Manifestly, as to the specific property of the existing com- ■ panics, which are volunteer companies, the ordinance of 1870 can have no application, because in the purchase of these there can be no opportunity for the receiving of competitive bids. But the section does not stop with the naming of this property of the volunteer-companies. It authorizes the acquisition of such other property as may be necessary. The fire hose, engines and trucks, the purchase of which has been restrained, do not belong to any of the existing companies.
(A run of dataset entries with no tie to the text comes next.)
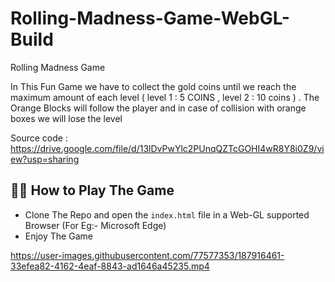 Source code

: # Rolling-Madness-Game-WebGL-Build
Rolling Madness Game

In This Fun Game we have to collect the gold coins until we reach the maximum amount of each level ( level 1 : 5 COINS , level 2 : 10 coins ) . The Orange Blocks will follow the player and in case of collision with orange boxes we will lose the level

Source code : https://drive.google.com/file/d/13lDvPwYlc2PUnqQZTcGOHI4wR8Y8i0Z9/view?usp=sharing

## 💁‍♂️ How to Play The Game
- Clone The Repo and open the `index.html` file in a Web-GL supported Browser (For Eg:- Microsoft Edge)
- Enjoy The Game 

https://user-images.githubusercontent.com/77577353/187916461-33efea82-4162-4eaf-8843-ad1646a45235.mp4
They fall in the category of “such other property as may be necessary.”
How shall such other property be acquired? The ordinance, if applicable, says only after publicly inviting bids and then only from the lowest bidder. The Act of the General Assembly says, by purchase, compromise, condemnation, or otherwise, at such price or prices as may be determined in any of the above ways, or agreed upon by the Department of Public Safety in agreements to purchase the same.
The language of the legislative act can hardly be more general in its terms. Every conceivable manner of arriving at the price is authorized. If the price is to be ascertained only as a result of publicly inviting proposals and ascertaining the lowest bidder, it is difficult to understand why the Legislature employed the language it did. The department may fix the price by compromise, or by agreements to purchase. It seems manifest that the General Assembly intended that the new department should, in acquiring the necessary property for its establishment, be permitted to receive the advantage of negotiation and bargaining. Yet such advantage could not be secured, if the rigid requirements of the ordinance were to be observed. • ’
The solicitor for the complainants advances the suggestion that there was not a full conflict, for, he contended, it might well be that the ordinance could stand to the extent of requiring that proposals be publicly invited, and the benefit of negotiation as it was claimed was contemplated by Section 5 at the same time secured by the department’s bargaining with the lowest bidder. Indeed, it was also suggested that the ordinance might prevail to the extent of requiring that bids be publicly invited, but disregarded in the matter of awarding the contract to the lowest bidder in case it would bfe more to the interest of the city to do so.
These suggestions are not sound. If bids are invited and the lowest bidder ascertained, it is not to be expected that he would be responsive to bargaining or compromising at a lower price than his bid. The Legislature surely did not contemplate such a possibility when it employed the language it did in Section 5. And, too, the ordinance cannot be divided in its operation. If a proposed purchase must be after publicly inviting bids, it must also be from the lowest bidder. Once the ordinance is applicable, it operates to the fullest extent, and, the bids being invited, the contract cannot be awarded to one of the higher bidders.
In view of the foregoing, the preliminary injunction will be dissolved in so far as it restrains the carrying out of the contracts for the purchase of fire hose, engines and trucks.
Let an order be prepared accordingly.